Thursday, October 23, 2008

Report on form-based code overlays due in November

A report on a motion by Cincinnati City Councilmembers Roxanne Qualls and Laketa Cole that would direct the City to create form-based code overlay districts is due back before council by mid-November.

The motion would direct the Department of City Planning to work on expanding the City's zoning code to include the overlay districts and to work with neighborhoods in developing them, and would release $50,000 from a surplus capital account to help fund the process.

The motion was signed by Councilmembers John Cranley, David Crowley, and Cecil Thomas.

While conventional zoning focuses mainly on land use, form-based codes concentrate on each building's form, massing, and relationships to the street and to other buildings.

"Many of our most admired neighborhoods could not be built today under conventional land-use zoning," Qualls says. "That's why cities across the country are adopting a new approach, to reinforce the competitive advantage of their neighborhoods and stimulate new development."

"Form-based codes are a powerful tool for building strong, vibrant neighborhoods, creating a climate for business and residential development, and enhancing the quality of life in our community," Cole says. "They are a response to the sprawl, decline of historic, traditional neighborhoods, and the neglect of pedestrian safety that have resulted from conventional land-use zoning."

Qualls says that form-based code overlays are tailored to address the specific needs of each neighborhood, and involve an intensive and inclusive planning process.

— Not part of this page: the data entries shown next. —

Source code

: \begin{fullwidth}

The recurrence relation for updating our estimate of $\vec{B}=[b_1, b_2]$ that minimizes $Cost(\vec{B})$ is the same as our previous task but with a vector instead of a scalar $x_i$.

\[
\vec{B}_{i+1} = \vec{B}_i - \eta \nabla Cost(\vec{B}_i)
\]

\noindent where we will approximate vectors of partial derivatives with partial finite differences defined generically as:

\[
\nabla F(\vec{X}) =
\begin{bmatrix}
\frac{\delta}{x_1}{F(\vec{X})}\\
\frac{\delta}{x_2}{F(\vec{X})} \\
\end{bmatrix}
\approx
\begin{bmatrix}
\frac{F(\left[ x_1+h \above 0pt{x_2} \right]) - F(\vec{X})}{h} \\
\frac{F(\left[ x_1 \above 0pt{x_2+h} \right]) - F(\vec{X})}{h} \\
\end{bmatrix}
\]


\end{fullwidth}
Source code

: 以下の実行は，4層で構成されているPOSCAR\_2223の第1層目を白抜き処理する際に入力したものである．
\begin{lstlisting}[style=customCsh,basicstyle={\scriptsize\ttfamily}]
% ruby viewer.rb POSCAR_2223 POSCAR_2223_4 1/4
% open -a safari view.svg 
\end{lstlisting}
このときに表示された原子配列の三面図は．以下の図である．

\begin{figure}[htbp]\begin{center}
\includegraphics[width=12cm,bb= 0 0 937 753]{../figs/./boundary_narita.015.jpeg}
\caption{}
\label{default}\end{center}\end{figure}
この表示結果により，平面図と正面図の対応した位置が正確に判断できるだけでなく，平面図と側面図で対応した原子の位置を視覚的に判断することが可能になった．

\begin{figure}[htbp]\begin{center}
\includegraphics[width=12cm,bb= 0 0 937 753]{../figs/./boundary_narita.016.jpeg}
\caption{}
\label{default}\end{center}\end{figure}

"The form-based code planning process sets out the physical structure of the district in a straightforward way so that planners, citizens and developers can make their shared vision a built reality," Qualls says. "The result is that neighborhoods get what they want – development that is compatible with their history and vision, and results in compact, walkable communities. Developers get what they want – speedy approval of their proposals as long as they conform to the form-based code for the neighborhood."

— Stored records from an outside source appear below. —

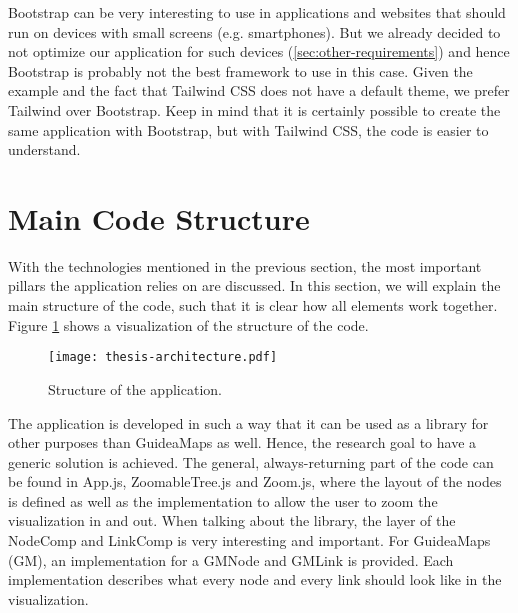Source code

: Bootstrap can be very interesting to use in applications and websites that should run on devices with small screens (e.g. smartphones). But we already decided to not optimize our application for such devices (\ref{sec:other-requirements}) and hence Bootstrap is probably not the best framework to use in this case. Given the example and the fact that Tailwind CSS does not have a default theme, we prefer Tailwind over Bootstrap. Keep in mind that it is certainly possible to create the same application with Bootstrap, but with Tailwind CSS, the code is easier to understand.\\





\section{Main Code Structure}\label{sec:structure}
With the technologies mentioned in the previous section, the most important pillars the application relies on are discussed. In this section, we will explain the main structure of the code, such that it is clear how all elements work together. Figure \ref{fig:overall-structure} shows a visualization of the structure of the code.
\begin{figure}[H]
	\centering
	\texttt{[image: thesis-architecture.pdf]}
	\caption{Structure of the application.}
	\label{fig:overall-structure}
\end{figure}

The application is developed in such a way that it can be used as a library for other purposes than GuideaMaps as well. Hence, the research goal to have a generic solution is achieved. The general, always-returning part of the code can be found in App.js, ZoomableTree.js and Zoom.js, where the layout of the nodes is defined as well as the implementation to allow the user to zoom the visualization in and out. When talking about the library, the layer of the NodeComp and LinkComp is very interesting and important. For GuideaMaps (GM), an implementation for a GMNode and GMLink is provided. Each implementation describes what every node and every link should look like in the visualization.\\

The idea for form-based code overlay districts was presented in February's Neighborhood Summit.

Since then, a delegation of neighborhood leaders, City staff, developers, and representatives from organizations such as the local chapter of the Urban Land Institute have visited Nashville, which has implemented the districts in areas throughout the city.

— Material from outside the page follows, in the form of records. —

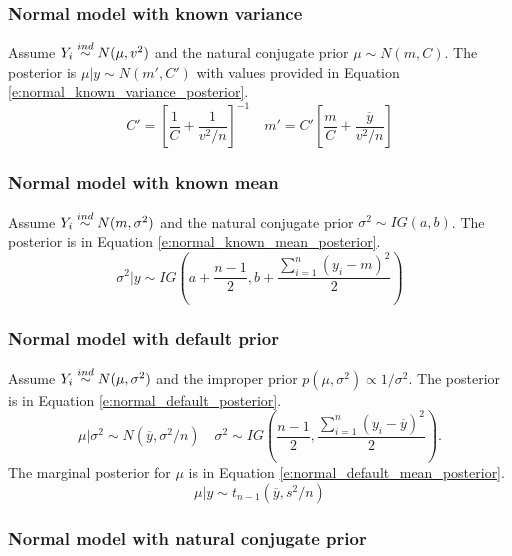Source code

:\subsubsection{Normal model with known variance}

Assume $Y_i\stackrel{ind}{\sim} N(\mu,v^2)$ and the natural conjugate prior $\mu\sim N(m,C)$. 
The posterior is $\mu|y \sim N(m',C')$ with values provided
in Equation \eqref{e:normal_known_variance_posterior}.
\begin{equation}
C' = \left[\frac{1}{C} + \frac{1}{v^2/n}\right]^{-1} \quad 
m' =  C'\left[\frac{m}{C} + \frac{\overline{y}}{v^2/n}\right]
\label{e:normal_known_variance_posterior}
\end{equation}

\subsubsection{Normal model with known mean}

Assume $Y_i\stackrel{ind}{\sim} N(m,\sigma^2)$ and the natural conjugate prior 
$\sigma^2\sim IG(a,b)$. 
The posterior is in Equation \eqref{e:normal_known_mean_posterior}.
\begin{equation}
\sigma^2|y \sim IG\left( a + \frac{n-1}{2}, b + \frac{\sum_{i=1}^n (y_i-m)^2}{2} \right)
\label{e:normal_known_mean_posterior}
\end{equation}


\subsubsection{Normal model with default prior}

Assume $Y_i\stackrel{ind}{\sim} N(\mu,\sigma^2)$ and the improper prior 
$p(\mu,\sigma^2) \propto 1/\sigma^2$. 
The posterior is in Equation \eqref{e:normal_default_posterior}.
\begin{equation}
\mu|\sigma^2 \sim N(\overline{y},\sigma^2/n) \quad 
\sigma^2 \sim IG\left(\frac{n-1}{2},\frac{\sum_{i=1}^n (y_i-\overline{y})^2}{2}\right).
\label{e:normal_default_posterior}
\end{equation}
The marginal posterior for $\mu$ is in Equation 
\eqref{e:normal_default_mean_posterior}.
\begin{equation}
\mu|y \sim t_{n-1}(\overline{y},s^2/n)
\label{e:normal_default_mean_posterior}
\end{equation}


\subsubsection{Normal model with natural conjugate prior}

And on October 3-4, a two-day conference was held at the Duke Energy Center that included as speakers Nashville planners and developers, Qualls, and the ICSC Alliance.

Several neighborhoods, such as College Hill, Madisonville, Pleasant Ridge, and Westwood, have begun the process of creating overlays in their business districts by taking an inventory of their current neighborhood plans, identifying key community stakeholders, and finding funding resources for the future planning process.

Representatives of Avondale, Clifton, East Price Hill, Kennedy Heights, Walnut Hills, West End, Mount Adams, Mount Airy and Northside have also expressed interest.

"Cincinnati has always been a city of great neighborhoods," Qualls says. "The city’s original streetcar system created neighborhoods with vibrant business districts, where people could stroll to the store and socialize with their neighbors. Our neighborhoods are what many suburban communities try to create artificially - mixed-use, compact, and walkable."